Extracted entries -
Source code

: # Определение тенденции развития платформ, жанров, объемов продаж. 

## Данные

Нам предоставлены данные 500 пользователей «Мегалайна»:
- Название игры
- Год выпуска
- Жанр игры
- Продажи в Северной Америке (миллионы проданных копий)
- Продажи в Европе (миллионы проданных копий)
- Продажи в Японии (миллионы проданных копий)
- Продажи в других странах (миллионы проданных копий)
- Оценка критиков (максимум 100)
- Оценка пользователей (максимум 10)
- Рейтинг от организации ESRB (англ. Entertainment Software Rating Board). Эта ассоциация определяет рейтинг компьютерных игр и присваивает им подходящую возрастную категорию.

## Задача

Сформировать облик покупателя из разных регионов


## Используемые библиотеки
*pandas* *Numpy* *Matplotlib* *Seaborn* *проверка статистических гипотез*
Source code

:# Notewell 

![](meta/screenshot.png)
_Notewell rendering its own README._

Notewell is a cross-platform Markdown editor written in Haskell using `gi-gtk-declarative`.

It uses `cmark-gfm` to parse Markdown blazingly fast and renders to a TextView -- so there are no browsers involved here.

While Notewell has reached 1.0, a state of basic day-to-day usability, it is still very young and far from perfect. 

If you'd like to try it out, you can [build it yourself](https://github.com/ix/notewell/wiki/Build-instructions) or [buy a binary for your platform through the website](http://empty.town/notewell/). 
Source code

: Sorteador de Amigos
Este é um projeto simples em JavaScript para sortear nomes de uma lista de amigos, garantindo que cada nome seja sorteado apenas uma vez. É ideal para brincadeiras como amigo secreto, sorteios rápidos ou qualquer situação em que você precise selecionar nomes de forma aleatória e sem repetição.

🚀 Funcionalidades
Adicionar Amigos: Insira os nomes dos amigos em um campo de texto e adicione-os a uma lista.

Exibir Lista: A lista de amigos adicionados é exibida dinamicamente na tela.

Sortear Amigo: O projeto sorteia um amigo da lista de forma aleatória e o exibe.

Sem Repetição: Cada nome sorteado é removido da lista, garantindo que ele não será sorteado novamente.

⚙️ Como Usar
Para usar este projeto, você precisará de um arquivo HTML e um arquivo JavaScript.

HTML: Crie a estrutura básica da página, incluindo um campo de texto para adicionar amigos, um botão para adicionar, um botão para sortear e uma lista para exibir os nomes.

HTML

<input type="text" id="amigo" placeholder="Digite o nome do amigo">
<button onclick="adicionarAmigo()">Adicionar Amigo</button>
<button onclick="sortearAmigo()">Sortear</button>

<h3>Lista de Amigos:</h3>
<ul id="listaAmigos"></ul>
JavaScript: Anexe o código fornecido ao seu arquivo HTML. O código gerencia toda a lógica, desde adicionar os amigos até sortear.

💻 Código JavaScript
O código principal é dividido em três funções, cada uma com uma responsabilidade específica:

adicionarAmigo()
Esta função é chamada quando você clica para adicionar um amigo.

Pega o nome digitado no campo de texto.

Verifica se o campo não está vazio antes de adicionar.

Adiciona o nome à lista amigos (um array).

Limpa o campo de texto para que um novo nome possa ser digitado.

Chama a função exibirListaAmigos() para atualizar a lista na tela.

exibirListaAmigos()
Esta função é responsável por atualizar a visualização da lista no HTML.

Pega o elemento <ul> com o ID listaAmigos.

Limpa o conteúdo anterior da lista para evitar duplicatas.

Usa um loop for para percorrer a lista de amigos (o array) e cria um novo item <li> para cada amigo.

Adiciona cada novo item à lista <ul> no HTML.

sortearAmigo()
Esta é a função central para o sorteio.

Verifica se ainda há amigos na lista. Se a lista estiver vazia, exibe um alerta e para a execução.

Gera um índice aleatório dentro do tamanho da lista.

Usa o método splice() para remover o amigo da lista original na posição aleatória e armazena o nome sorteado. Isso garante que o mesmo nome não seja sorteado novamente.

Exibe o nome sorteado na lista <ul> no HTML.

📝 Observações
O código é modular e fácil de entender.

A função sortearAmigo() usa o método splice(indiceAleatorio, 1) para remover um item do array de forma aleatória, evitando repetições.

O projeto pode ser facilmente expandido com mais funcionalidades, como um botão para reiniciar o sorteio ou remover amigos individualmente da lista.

Problem requirements - Using the exact wording, transcribe all the records above.

Finished exercise -
Source code

: # Определение тенденции развития платформ, жанров, объемов продаж. 

## Данные

Нам предоставлены данные 500 пользователей «Мегалайна»:
- Название игры
- Год выпуска
- Жанр игры
- Продажи в Северной Америке (миллионы проданных копий)
- Продажи в Европе (миллионы проданных копий)
- Продажи в Японии (миллионы проданных копий)
- Продажи в других странах (миллионы проданных копий)
- Оценка критиков (максимум 100)
- Оценка пользователей (максимум 10)
- Рейтинг от организации ESRB (англ. Entertainment Software Rating Board). Эта ассоциация определяет рейтинг компьютерных игр и присваивает им подходящую возрастную категорию.

## Задача

Сформировать облик покупателя из разных регионов


## Используемые библиотеки
*pandas* *Numpy* *Matplotlib* *Seaborn* *проверка статистических гипотез*
Source code

:# Notewell 

![](meta/screenshot.png)
_Notewell rendering its own README._

Notewell is a cross-platform Markdown editor written in Haskell using `gi-gtk-declarative`.

It uses `cmark-gfm` to parse Markdown blazingly fast and renders to a TextView -- so there are no browsers involved here.

While Notewell has reached 1.0, a state of basic day-to-day usability, it is still very young and far from perfect. 

If you'd like to try it out, you can [build it yourself](https://github.com/ix/notewell/wiki/Build-instructions) or [buy a binary for your platform through the website](http://empty.town/notewell/). 
Source code

: Sorteador de Amigos
Este é um projeto simples em JavaScript para sortear nomes de uma lista de amigos, garantindo que cada nome seja sorteado apenas uma vez. É ideal para brincadeiras como amigo secreto, sorteios rápidos ou qualquer situação em que você precise selecionar nomes de forma aleatória e sem repetição.

🚀 Funcionalidades
Adicionar Amigos: Insira os nomes dos amigos em um campo de texto e adicione-os a uma lista.

Exibir Lista: A lista de amigos adicionados é exibida dinamicamente na tela.

Sortear Amigo: O projeto sorteia um amigo da lista de forma aleatória e o exibe.

Sem Repetição: Cada nome sorteado é removido da lista, garantindo que ele não será sorteado novamente.

⚙️ Como Usar
Para usar este projeto, você precisará de um arquivo HTML e um arquivo JavaScript.

HTML: Crie a estrutura básica da página, incluindo um campo de texto para adicionar amigos, um botão para adicionar, um botão para sortear e uma lista para exibir os nomes.

HTML

<input type="text" id="amigo" placeholder="Digite o nome do amigo">
<button onclick="adicionarAmigo()">Adicionar Amigo</button>
<button onclick="sortearAmigo()">Sortear</button>

<h3>Lista de Amigos:</h3>
<ul id="listaAmigos"></ul>
JavaScript: Anexe o código fornecido ao seu arquivo HTML. O código gerencia toda a lógica, desde adicionar os amigos até sortear.

💻 Código JavaScript
O código principal é dividido em três funções, cada uma com uma responsabilidade específica:

adicionarAmigo()
Esta função é chamada quando você clica para adicionar um amigo.

Pega o nome digitado no campo de texto.

Verifica se o campo não está vazio antes de adicionar.

Adiciona o nome à lista amigos (um array).

Limpa o campo de texto para que um novo nome possa ser digitado.

Chama a função exibirListaAmigos() para atualizar a lista na tela.

exibirListaAmigos()
Esta função é responsável por atualizar a visualização da lista no HTML.

Pega o elemento <ul> com o ID listaAmigos.

Limpa o conteúdo anterior da lista para evitar duplicatas.

Usa um loop for para percorrer a lista de amigos (o array) e cria um novo item <li> para cada amigo.

Adiciona cada novo item à lista <ul> no HTML.

sortearAmigo()
Esta é a função central para o sorteio.

Verifica se ainda há amigos na lista. Se a lista estiver vazia, exibe um alerta e para a execução.

Gera um índice aleatório dentro do tamanho da lista.

Usa o método splice() para remover o amigo da lista original na posição aleatória e armazena o nome sorteado. Isso garante que o mesmo nome não seja sorteado novamente.

Exibe o nome sorteado na lista <ul> no HTML.

📝 Observações
O código é modular e fácil de entender.

A função sortearAmigo() usa o método splice(indiceAleatorio, 1) para remover um item do array de forma aleatória, evitando repetições.

O projeto pode ser facilmente expandido com mais funcionalidades, como um botão para reiniciar o sorteio ou remover amigos individualmente da lista.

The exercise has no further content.